Friday, June 30, 2023

Ireland - Wicklow to Kinsale

Our first 2 weeks on the Emerald Isle has been a blast.    And a real eye-opener.    I think the Irish might just be the nicest people on earth!   Or at least perhaps the friendliest people on that part of earth that we have visited thus far.    While it certainly doesn't hurt to walk around with a 5 month old fur-ball of a puppy, it seems like we cannot walk very far down a street without meeting someone and spending 15 minutes or so in conversation.
Our travels thus far are shown on the map below which comes from our clickable "where are we today?" link over on the right hand side of the page.
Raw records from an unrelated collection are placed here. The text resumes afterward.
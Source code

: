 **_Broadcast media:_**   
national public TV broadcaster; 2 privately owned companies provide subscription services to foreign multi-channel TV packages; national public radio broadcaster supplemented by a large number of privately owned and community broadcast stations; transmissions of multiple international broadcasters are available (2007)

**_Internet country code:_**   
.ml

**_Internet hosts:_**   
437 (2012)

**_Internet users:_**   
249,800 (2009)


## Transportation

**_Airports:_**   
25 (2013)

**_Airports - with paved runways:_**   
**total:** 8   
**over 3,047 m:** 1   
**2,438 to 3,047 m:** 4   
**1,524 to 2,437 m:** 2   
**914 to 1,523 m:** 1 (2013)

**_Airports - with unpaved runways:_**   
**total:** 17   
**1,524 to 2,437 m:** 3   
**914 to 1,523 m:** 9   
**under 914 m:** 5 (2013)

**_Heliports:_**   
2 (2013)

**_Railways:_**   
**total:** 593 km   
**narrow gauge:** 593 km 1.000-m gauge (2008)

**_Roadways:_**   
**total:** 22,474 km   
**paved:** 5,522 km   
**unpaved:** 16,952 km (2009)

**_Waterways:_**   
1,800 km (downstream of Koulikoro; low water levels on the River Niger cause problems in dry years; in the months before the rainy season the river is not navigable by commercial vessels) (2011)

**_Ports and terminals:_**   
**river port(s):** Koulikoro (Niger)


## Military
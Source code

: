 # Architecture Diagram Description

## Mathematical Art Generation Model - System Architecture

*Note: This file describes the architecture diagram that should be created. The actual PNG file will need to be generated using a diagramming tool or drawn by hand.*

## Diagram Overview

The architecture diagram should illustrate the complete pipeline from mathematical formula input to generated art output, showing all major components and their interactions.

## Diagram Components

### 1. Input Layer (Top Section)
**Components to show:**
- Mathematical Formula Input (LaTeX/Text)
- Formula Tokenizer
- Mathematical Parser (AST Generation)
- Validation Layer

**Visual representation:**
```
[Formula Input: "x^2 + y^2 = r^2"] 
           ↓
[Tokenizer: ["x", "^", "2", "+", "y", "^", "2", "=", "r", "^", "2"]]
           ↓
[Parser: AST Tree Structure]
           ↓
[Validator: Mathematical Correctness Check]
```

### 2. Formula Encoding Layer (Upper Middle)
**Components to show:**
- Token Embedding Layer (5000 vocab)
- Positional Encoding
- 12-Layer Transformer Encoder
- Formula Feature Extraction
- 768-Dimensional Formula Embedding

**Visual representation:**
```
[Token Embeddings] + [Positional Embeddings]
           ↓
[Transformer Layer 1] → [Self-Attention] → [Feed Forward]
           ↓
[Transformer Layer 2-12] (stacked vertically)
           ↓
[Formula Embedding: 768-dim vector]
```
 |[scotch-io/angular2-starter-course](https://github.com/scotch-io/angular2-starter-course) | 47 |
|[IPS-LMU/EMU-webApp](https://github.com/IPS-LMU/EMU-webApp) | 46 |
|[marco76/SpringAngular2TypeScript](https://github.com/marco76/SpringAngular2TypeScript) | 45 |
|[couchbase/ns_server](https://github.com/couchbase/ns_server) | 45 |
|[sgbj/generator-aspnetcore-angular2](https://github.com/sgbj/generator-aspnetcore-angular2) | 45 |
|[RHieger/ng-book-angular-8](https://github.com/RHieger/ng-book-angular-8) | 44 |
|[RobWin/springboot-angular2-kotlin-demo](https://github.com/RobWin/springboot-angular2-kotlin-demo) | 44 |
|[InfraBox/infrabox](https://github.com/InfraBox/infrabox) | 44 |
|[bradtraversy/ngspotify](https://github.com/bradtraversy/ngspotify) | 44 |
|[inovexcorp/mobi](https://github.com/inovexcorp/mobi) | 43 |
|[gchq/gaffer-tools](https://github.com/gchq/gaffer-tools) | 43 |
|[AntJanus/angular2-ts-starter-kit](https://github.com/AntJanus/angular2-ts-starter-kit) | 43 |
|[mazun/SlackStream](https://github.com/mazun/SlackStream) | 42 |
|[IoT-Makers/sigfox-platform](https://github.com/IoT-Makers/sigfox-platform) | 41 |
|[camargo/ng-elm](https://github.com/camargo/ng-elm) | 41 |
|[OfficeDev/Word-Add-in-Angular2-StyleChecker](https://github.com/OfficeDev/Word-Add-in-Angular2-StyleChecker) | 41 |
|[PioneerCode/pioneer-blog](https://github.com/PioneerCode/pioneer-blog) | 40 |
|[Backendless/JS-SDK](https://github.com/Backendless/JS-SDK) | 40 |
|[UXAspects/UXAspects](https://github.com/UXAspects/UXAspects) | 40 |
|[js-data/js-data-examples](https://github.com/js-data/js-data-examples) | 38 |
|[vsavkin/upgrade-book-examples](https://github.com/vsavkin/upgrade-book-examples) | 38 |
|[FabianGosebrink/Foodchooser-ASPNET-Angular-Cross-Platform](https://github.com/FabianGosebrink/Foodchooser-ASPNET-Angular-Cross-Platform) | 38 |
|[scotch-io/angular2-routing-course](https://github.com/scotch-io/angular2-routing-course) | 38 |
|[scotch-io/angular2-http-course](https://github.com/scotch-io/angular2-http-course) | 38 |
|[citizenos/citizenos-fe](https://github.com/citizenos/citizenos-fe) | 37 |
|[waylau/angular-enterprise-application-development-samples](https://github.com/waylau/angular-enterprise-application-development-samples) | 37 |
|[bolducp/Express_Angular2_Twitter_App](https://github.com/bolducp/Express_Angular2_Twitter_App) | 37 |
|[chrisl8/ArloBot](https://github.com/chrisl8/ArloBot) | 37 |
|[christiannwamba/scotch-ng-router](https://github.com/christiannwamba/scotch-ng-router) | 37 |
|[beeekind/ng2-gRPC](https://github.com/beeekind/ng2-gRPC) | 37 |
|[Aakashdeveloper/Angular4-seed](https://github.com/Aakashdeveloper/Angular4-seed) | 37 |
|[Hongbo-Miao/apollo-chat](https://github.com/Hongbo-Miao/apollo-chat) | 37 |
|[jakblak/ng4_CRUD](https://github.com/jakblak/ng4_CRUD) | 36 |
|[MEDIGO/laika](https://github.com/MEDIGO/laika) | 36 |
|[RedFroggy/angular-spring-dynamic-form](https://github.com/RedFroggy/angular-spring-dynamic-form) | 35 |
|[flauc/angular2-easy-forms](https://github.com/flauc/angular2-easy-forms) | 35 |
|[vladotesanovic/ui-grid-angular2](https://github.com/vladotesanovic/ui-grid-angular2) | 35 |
The map that you can generate on the blog will actually show you everywhere that we have been.  Including our day trips.    More precisely - it shows anywhere that my phone has been since the phone reports our position to the blog every 5 minutes.  24/7

Since arriving in Rosslare on the ferry we traveled north to Wicklow and spent a week.
Then we moved south to just north of Waterford (think Waterford Crystal) and spent 4 nights in the country on the Hook Peninsula.
Finally - from there we moved further south and west along the coast to Kinsale, where we have been for the last 6 days.   We will be here for 1 more and then will move on to our next stop on Sunday.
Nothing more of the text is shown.